Experimental investigation with optimal prediction of emission in diesel engine using combined NSR-SCR catalyzer

The utilization of catalytic converters is one of the well-known strategies to clean the exhaust. The catalytic converters oxidize the destructive carbon monoxide and hydrocarbon emissions into harmless CO2 and water vapor. In this experiment, the essential objective is to develop a catalytic converter with combined methods like selective catalytic reduction, NOx storage and reduction (SCR-NSR) procedure and test its effectiveness in the NOx reduction from the exhaust of diesel engine. The combination of the SCR-NSR catalytic systems is proposed in this experimentation for building up an effective catalytic converter and distinguishing the optimal emission processes. The fabricated SCR-NSR catalytic converter is fitted to the exhaust system and the emission rates are estimated with the help of a gas analyzer. The testing is done by utilizing diesel as fuel in the Kirloskar TV1 engine with NSR, non-filter, and combined NSR-SCR system.
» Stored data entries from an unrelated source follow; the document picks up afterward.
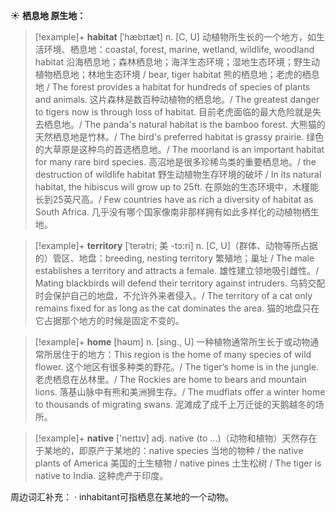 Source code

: ☀ <span class="category">**栖息地 原生地：**</span>
>[!example]+ <span class="vocabulary">**habitat**</span> [ˈhæbɪtæt]
> <span class="definition">n. [C, U] 动植物所生长的一个地方，如生活环境、栖息地：</span>coastal, forest, marine, wetland, wildlife, woodland habitat 沿海栖息地；森林栖息地；海洋生态环境；湿地生态环境；野生动植物栖息地；林地生态环境 / bear, tiger habitat 熊的栖息地；老虎的栖息地 / The forest provides a habitat for hundreds of species of plants and animals. 这片森林是数百种动植物的栖息地。/ The greatest danger to tigers now is through loss of habitat. 目前老虎面临的最大危险就是失去栖息地。/ The panda's natural habitat is the bamboo forest. 大熊猫的天然栖息地是竹林。/ The bird's preferred habitat is grassy prairie. 绿色的大草原是这种鸟的首选栖息地。/ The moorland is an important habitat for many rare bird species. 高沼地是很多珍稀鸟类的重要栖息地。/ the destruction of wildlife habitat 野生动植物生存环境的破坏 / In its natural habitat, the hibiscus will grow up to 25ft. 在原始的生态环境中，木槿能长到25英尺高。/ Few countries have as rich a diversity of habitat as South Africa. 几乎没有哪个国家像南非那样拥有如此多样化的动植物栖生地。
           
>[!example]+ <span class="vocabulary">**territory**</span> [ˈterətri; 美 -tɔ:ri]
> <span class="definition">n. [C, U]（群体、动物等所占据的）管区、地盘：</span>breeding, nesting territory 繁殖地；巢址 / The male establishes a territory and attracts a female. 雄性建立领地吸引雌性。/ Mating blackbirds will defend their territory against intruders. 乌鸫交配时会保护自己的地盘，不允许外来者侵入。/ The territory of a cat only remains fixed for as long as the cat dominates the area. 猫的地盘只在它占据那个地方的时候是固定不变的。

>[!example]+ <span class="vocabulary">**home**</span> [həʊm] 
> <span class="definition">n. [sing., U] 一种植物通常所生长于或动物通常所居住于的地方：</span>This region is the home of many species of wild flower. 这个地区有很多种类的野花。/ The tiger’s home is in the jungle. 老虎栖息在丛林里。/ The Rockies are home to bears and mountain lions. 落基山脉中有熊和美洲狮生存。/ The mudflats offer a winter home to thousands of migrating swans. 泥滩成了成千上万迁徙的天鹅越冬的场所。

>[!example]+ <span class="vocabulary">**native**</span> ['neɪtɪv] 
> <span class="definition">adj. native (to ...)（动物和植物）天然存在于某地的，即原产于某地的：</span>native species 当地的物种 / the native plants of America 美国的土生植物 / native pines 土生松树 / The tiger is native to India. 这种虎产于印度。

周边词汇补充：
· inhabitant可指栖息在某地的一个动物。
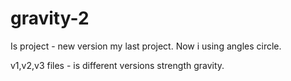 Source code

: # gravity-2

Is project - new version my last project. Now i using angles circle.

v1,v2,v3 files - is different versions strength gravity.
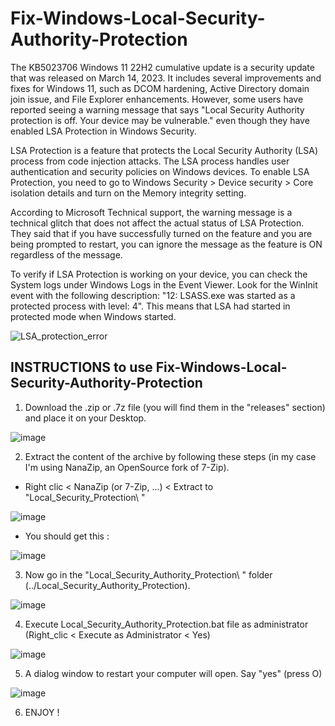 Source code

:# Fix-Windows-Local-Security-Authority-Protection
The KB5023706 Windows 11 22H2 cumulative update is a security update that was released on March 14, 2023. It includes several improvements and fixes for Windows 11, such as DCOM hardening, Active Directory domain join issue, and File Explorer enhancements. However, some users have reported seeing a warning message that says "Local Security Authority protection is off. Your device may be vulnerable." even though they have enabled LSA Protection in Windows Security.

LSA Protection is a feature that protects the Local Security Authority (LSA) process from code injection attacks. The LSA process handles user authentication and security policies on Windows devices. To enable LSA Protection, you need to go to Windows Security > Device security > Core isolation details and turn on the Memory integrity setting.

According to Microsoft Technical support, the warning message is a technical glitch that does not affect the actual status of LSA Protection. They said that if you have successfully turned on the feature and you are being prompted to restart, you can ignore the message as the feature is ON regardless of the message.

To verify if LSA Protection is working on your device, you can check the System logs under Windows Logs in the Event Viewer. Look for the WinInit event with the following description: "12: LSASS.exe was started as a protected process with level: 4". This means that LSA had started in protected mode when Windows started.

![LSA_protection_error](https://github.com/Sarvagon/Fix-Windows-Local-Security-Protection/assets/63664894/e5fa5c70-c351-4cf9-9a22-2c48759cd91f)

## INSTRUCTIONS to use Fix-Windows-Local-Security-Authority-Protection
1) Download the .zip or .7z file (you will find them in the "releases" section) and place it on your Desktop.

![image](https://github.com/Sarvagon/Fix-Windows-Local-Security-Authority-Protection/assets/63664894/b665261c-c397-403d-9f26-51d89ccacb1e)

2) Extract the content of the archive by following these steps (in my case I'm using NanaZip, an OpenSource fork of 7-Zip).
- Right clic < NanaZip (or 7-Zip, ...) < Extract to "Local_Security_Protection\ "

![image](https://github.com/Sarvagon/Fix-Windows-Local-Security-Authority-Protection/assets/63664894/59074b89-0c9f-4f11-a75f-015d42ab5170)

- You should get this :

![image](https://github.com/Sarvagon/Fix-Windows-Local-Security-Authority-Protection/assets/63664894/b481ba44-0b44-48e9-8d1c-8471a00a8007)

3) Now go in the "Local_Security_Authority_Protection\ " folder (../Local_Security_Authority_Protection).

![image](https://github.com/Sarvagon/Fix-Windows-Local-Security-Authority-Protection/assets/63664894/9b335fa4-d831-4664-821f-49f0da7fed70)

4) Execute Local_Security_Authority_Protection.bat file as administrator (Right_clic < Execute as Administrator < Yes)

![image](https://github.com/Sarvagon/Fix-Windows-Local-Security-Authority-Protection/assets/63664894/6f372fbe-5b93-4920-a560-c589fc967e3c)

5) A dialog window to restart your computer will open. Say "yes" (press O)

![image](https://github.com/Sarvagon/Fix-Windows-Local-Security-Authority-Protection/assets/63664894/a6a87987-2e9b-4124-a3d0-a5cca0e4b394)

6) ENJOY !


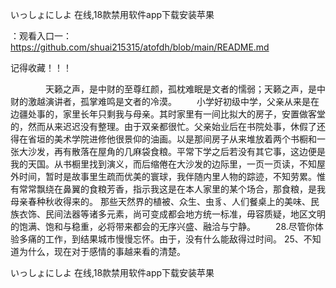 いっしょにしよ 在线,18款禁用软件app下载安装苹果

：观看入口一：https://github.com/shuai215315/atofdh/blob/main/README.md


记得收藏！！！



　　　　天籁之声，是中财的至尊红颜，孤枕难眠是文者的懦弱；天籁之声，是中财的激越演讲者，孤掌难鸣是文者的冷漠。
　　小学好初级中学，父亲从来是在边疆处事的，家里长年只剩我与母亲。其时家里有一间比拟大的房子，安置做客堂的，然而从来迟迟没有整理。由于双亲都很忙。父亲始业后在书院处事，休假了还得在省垣的美术学院进修他很景仰的油画。以是那间房子从来堆放着两个书橱和一张大沙发，再有散落在屋角的几麻袋食粮。平常下学之后若没有其它事，这边便是我的天国。从书橱里找到演义，而后缩倦在大沙发的边际里，一页一页读，不知屋外时间，暂时是故事里生疏而优美的寰球，我伴随内里人物的踪迹，不知劳累。惟有常常飘绕在鼻翼的食粮芳香，指示我这是在本人家里的某个场合，那食粮，是我母亲春种秋收得来的。
那些天然界的植被、众生、虫豸、人们餐桌上的美味、民族衣饰、民间法器等诸多元素，尚可变成都会地方统一标准，毋容质疑，地区文明的饱满、饱和与稳重，必将带来都会的无序兴盛、融洽与宁静。
　　28.尽管你体验多痛的工作，到结果城市慢慢忘怀。由于，没有什么能敌得过时间。
	25、不知道为什么，现在对于感情的事越来看的清楚。







いっしょにしよ 在线,18款禁用软件app下载安装苹果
The investigation is experienced for 20 trials with different emission parameters analyzed. For improving the discharge level in the engine, the test data are predicted with the proposed numerical model and tested in Mat Lab software. The invasive weed optimization and particle swarm optimization together with a recurrent neural network are utilized for the prediction and optimization process and parameters like compression ratio, input power, and load are utilized as input to the experimentation. In the 20 trials, a low level of discharge is attained in the 17th trial. Subsequently, the prediction goes for the 20 sets individually and compared with the 17th set and the experimental results demonstrate that the discharge rates acquired for consolidated NSR-SCR were observed to be 0.01% of CO, 3% of HC, 0.1% of CO2, 20.74% of O-2, and 68 ppm of NOx. The point when compared to predicted outcomes demonstrates the ideal level of 0.001% of CO, 0.5% of HC, 0% of CO2, 21.76% of O-2, and 60.6 ppm of NOx, respectively. The proposed invasive weed optimization and particle swarm optimization obviously reduce the emission rates of diesel engines more than the other comparative methods.